Search code examples
rregexstrsplit

using regex predefined class with an exception in R


So I am trying to split my string based on all the punctuations and space wherever they occur in the string (hence the + sign) except for on "#" & "/" because I don't want it to split #n/a which it does. I did search a lot on this problem but can't get to the solution.
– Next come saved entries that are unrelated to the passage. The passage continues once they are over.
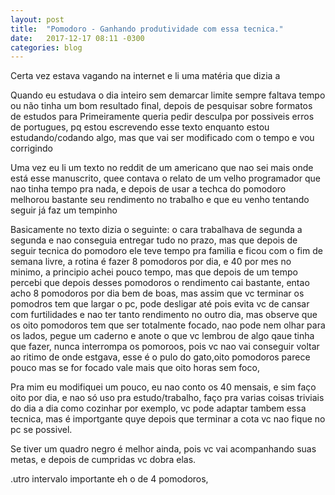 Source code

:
 ```yaml
---
layout: post
title:  "Pomodoro - Ganhando produtividade com essa tecnica."
date:   2017-12-17 08:11 -0300
categories: blog
---
```


Certa vez estava vagando na internet e li uma matéria que dizia a 

Quando eu estudava o dia inteiro sem demarcar limite sempre faltava tempo ou não tinha um bom resultado
final, depois de pesquisar sobre formatos de estudos para
Primeiramente queria pedir desculpa por possiveis erros de portugues,  pq estou escrevendo esse texto
enquanto estou estudando/codando algo, mas que vai ser modificado com o tempo e
vou corrigindo

Uma vez eu li um texto no reddit de um americano que nao sei mais onde está esse manuscrito, quee contava o relato de um
velho programador que nao tinha tempo pra nada, e depois de usar a techca do pomodoro melhorou bastante seu rendimento
no trabalho e que eu venho tentando seguir já faz um tempinho



Basicamente no texto dizia o seguinte: o cara trabalhava de segunda a segunda e nao conseguia entregar tudo no prazo, mas
que depois de seguir tecnica do pomodoro ele teve tempo pra familia e ficou com o fim de semana livre, a rotina é fazer
8 pomodoros por dia, e 40 por mes no minimo, a principio achei pouco tempo, mas que depois de um tempo percebi que depois
desses pomodoros o rendimento cai bastante, entao acho 8 pomodoros por dia bem de boas, mas assim que vc terminar os pomodros
tem que largar o pc, pode desligar até pois evita vc de cansar com furtilidades e nao ter tanto rendimento no outro dia, mas
observe que os oito pomodoros tem que ser totalmente focado, nao pode nem olhar para os lados, pegue um caderno e anote
o que vc lembrou de algo qaue tinha que fazer, nunca interrompa os pomoroos, pois vc nao vai conseguir voltar  ao ritimo 
de onde estgava, esse é o pulo do gato,oito pomodoros parece pouco mas se for focado vale mais que oito horas sem foco, 


Pra mim eu modifiquei um pouco, eu nao conto os 40 mensais, e sim faço oito por dia, e nao só uso pra estudo/trabalho, faço
pra varias coisas triviais do dia a dia como cozinhar por exemplo, vc pode adaptar tambem essa tecnica, mas é importgante
quye depois que terminar a cota vc nao fique no pc se possivel.


Se tiver um quadro negro é melhor ainda, pois vc vai acompanhando suas metas, e depois de cumpridas vc dobra elas. 

 .utro intervalo importante eh o de 4 pomodoros, 
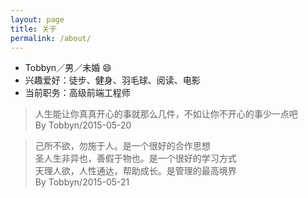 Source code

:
 ```yaml
---
layout: page
title: 关于
permalink: /about/
---
```


- Tobbyn／男／未婚 😄
- 兴趣爱好：徒步、健身、羽毛球、阅读、电影
- 当前职务：高级前端工程师

>人生能让你真真开心的事就那么几件，不如让你不开心的事少一点吧   
>By Tobbyn/2015-05-20

>己所不欲，勿施于人。是一个很好的合作思想   
>圣人生非异也，善假于物也。是一个很好的学习方式   
>天理人欲，人性通达，帮助成长。是管理的最高境界   
>By Tobbyn/2015-05-21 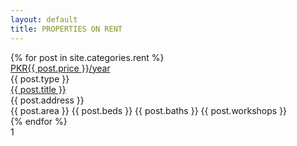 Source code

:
 ```yaml
---
layout: default
title: PROPERTIES ON RENT
---
```


<div class="page_content_wrap">
   <div class="content_wrap">
      <div class="content">
         <div class="sc_property sc_property_style_property-1">
            <div id = "listings_column" class="columns_wrap">
            {% for post in site.categories.rent %}
               <div class="column-1_3 column_padding_bottom">
                  <div class="sc_property_item">
                     <div class="sc_property_image">
                        <a href="{{ site.baseurl }}{{ post.url }}">
                           <div class="property_price_box">
                              <span class="property_price_box_sign">PKR</span><span class="property_price_box_price">{{ post.price }}</span><span class="property_price_box_per">/year</span>
                           </div>
                           <img alt="" src="{{ site.baseurl }}/images/image-7-1-770x460.jpg">
                        </a>
                     </div>
                     <div class="sc_property_info">
                        <div class="sc_property_description">{{ post.type }}</div>
                        <div>
                           <div class="sc_property_icon">
                              <span class="icon-location"></span>
                           </div>
                           <div class="sc_property_title">
                              <div class="sc_property_title_address_1">
                                 <a href="{{ site.baseurl }}{{ post.url }}">{{ post.title }}</a> 
                              </div>
                              <div class="sc_property_title_address_2">{{ post.address }}</div>
                           </div>
                           <div class="cL"></div>
                        </div>
                     </div>
                     <div class="sc_property_info_list">
                        <span class="icon-building113">{{ post.area }}</span>
                        <span class="icon-bed">{{ post.beds }}</span>
                        <span class="icon-bath">{{ post.baths }}</span>
                        <span class="icon-warehouse">{{ post.workshops }}</span>
                     </div>
                  </div>
               </div>
               {% endfor %}
            </div>
         </div>
         <nav id="pagination" class="pagination_wrap pagination_pages">
            <span class="pager_current active">1</span>
            <!--
            <a href="#" class="">2</a>
            -->
            <a href="#" class="pager_next"></a>
            <a href="#" class="pager_last"></a>
         </nav>
      </div>
   </div>
</div>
Any suggestions?

t<-"[[:punct:][:space:]]+" 
bh <- tolower(strsplit(as.character(a), t)[[1]])

I have also tried storing the following to t but it also gives error

t<-"[!"\$%&'()*+,\-.:;<=>?@\[\\\]^_`{|}~\\ ]+"

Error: unexpected input in "t<-"[!"\"

One alternate is to substitute #n/a but I want to know how to do it without having to do that.


Solution

  • You may use a PCRE regex with a lookahead that will restrict the bracket expression pattern:

    t <- "(?:(?![#/])[[:punct:][:space:]])+"
    bh <- tolower(strsplit(as.character(a), t, perl=TRUE)[[1]])
    

    The (?:(?![#/])[[:punct:][:space:]])+ pattern matches 1 or more repetitions of any punctuation or whitespace that is not # and / chars.

    See the regex demo.

    If you want to spell out the symbols you want to match inside a bracket expression you may fix your other pattern like

    t <- "[][!\"$%&'()*+,.:;<=>?@\\\\^_`{|}~ -]+"
    

    Note that ] must be right after the opening [, [ inside the expression does not need to be escaped, - can be put unescaped at the end, a \ should be defined with 4 backslashes. $ does not have to be escaped.